O triunfo dos antissépticos

Na contracapa do dvd de O Triunfo da Vontade (1935), pode ler-se o seguinte: Leni Riefenstahl foi actriz, realizadora e fotógrafa. Uma personagem controversa, uma visionária e acima de tudo uma sobrevivente que viveu grande parte dos seus 101 anos desvinculando-se mil e uma vezes da enorme sombra de suspeita que projectavam as suas duas obras primas: O Triunfo da Vontade e Olympia.

Não sendo formalmente incorrecto, este texto tem porém uma mensagem subliminar que o é: a ideia de que Riefenstahl foi erradamente tomada por nazi, quando na realidade apenas se tratava de uma cineasta visionária que, por acaso, filmou muito bem o nazismo. Uma espécie de tranquilizador para a consciência do consumidor ideal. Ou uma bisnagada daquele gel para gripes que agora há por todo o lado.

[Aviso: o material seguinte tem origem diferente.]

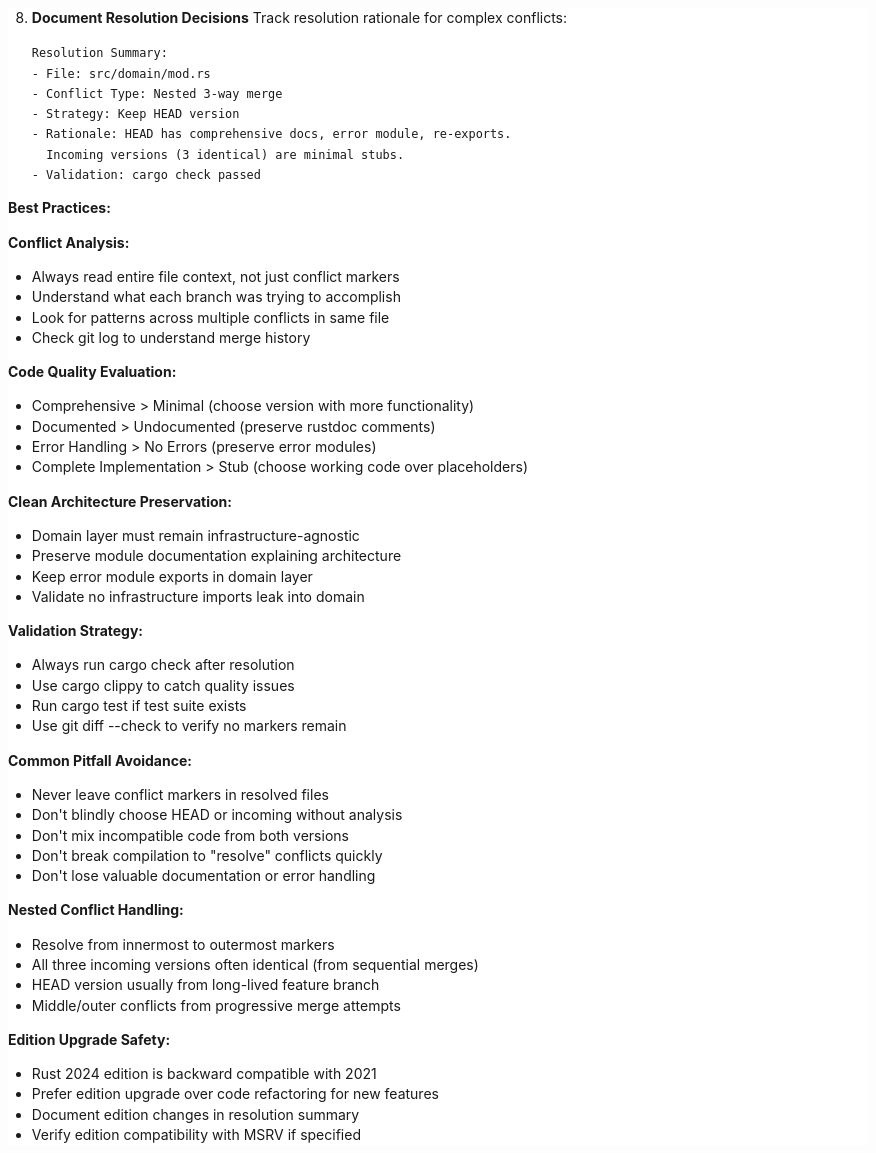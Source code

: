 8. **Document Resolution Decisions**
   Track resolution rationale for complex conflicts:

   ```
   Resolution Summary:
   - File: src/domain/mod.rs
   - Conflict Type: Nested 3-way merge
   - Strategy: Keep HEAD version
   - Rationale: HEAD has comprehensive docs, error module, re-exports.
     Incoming versions (3 identical) are minimal stubs.
   - Validation: cargo check passed
   ```

**Best Practices:**

**Conflict Analysis:**
- Always read entire file context, not just conflict markers
- Understand what each branch was trying to accomplish
- Look for patterns across multiple conflicts in same file
- Check git log to understand merge history

**Code Quality Evaluation:**
- Comprehensive > Minimal (choose version with more functionality)
- Documented > Undocumented (preserve rustdoc comments)
- Error Handling > No Errors (preserve error modules)
- Complete Implementation > Stub (choose working code over placeholders)

**Clean Architecture Preservation:**
- Domain layer must remain infrastructure-agnostic
- Preserve module documentation explaining architecture
- Keep error module exports in domain layer
- Validate no infrastructure imports leak into domain

**Validation Strategy:**
- Always run cargo check after resolution
- Use cargo clippy to catch quality issues
- Run cargo test if test suite exists
- Use git diff --check to verify no markers remain

**Common Pitfall Avoidance:**
- Never leave conflict markers in resolved files
- Don't blindly choose HEAD or incoming without analysis
- Don't mix incompatible code from both versions
- Don't break compilation to "resolve" conflicts quickly
- Don't lose valuable documentation or error handling

**Nested Conflict Handling:**
- Resolve from innermost to outermost markers
- All three incoming versions often identical (from sequential merges)
- HEAD version usually from long-lived feature branch
- Middle/outer conflicts from progressive merge attempts

**Edition Upgrade Safety:**
- Rust 2024 edition is backward compatible with 2021
- Prefer edition upgrade over code refactoring for new features
- Document edition changes in resolution summary
- Verify edition compatibility with MSRV if specified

Acontece que há quem compre o filme, veja o filme e goste do filme sem se importar um segundo que a realizadora tenha sido, de facto, nazi. Mais, há quem ache até que a grande força do filme está, precisamente, nessa circunstância. O Triunfo da Vontade não seria o Triunfo da Vontade se tivesse sido filmado sob a ameaça da pistola de Goebbels. O contexto pertence à obra, como o virus pertence à doença. Ao menos nisto, poupemos nos remédios.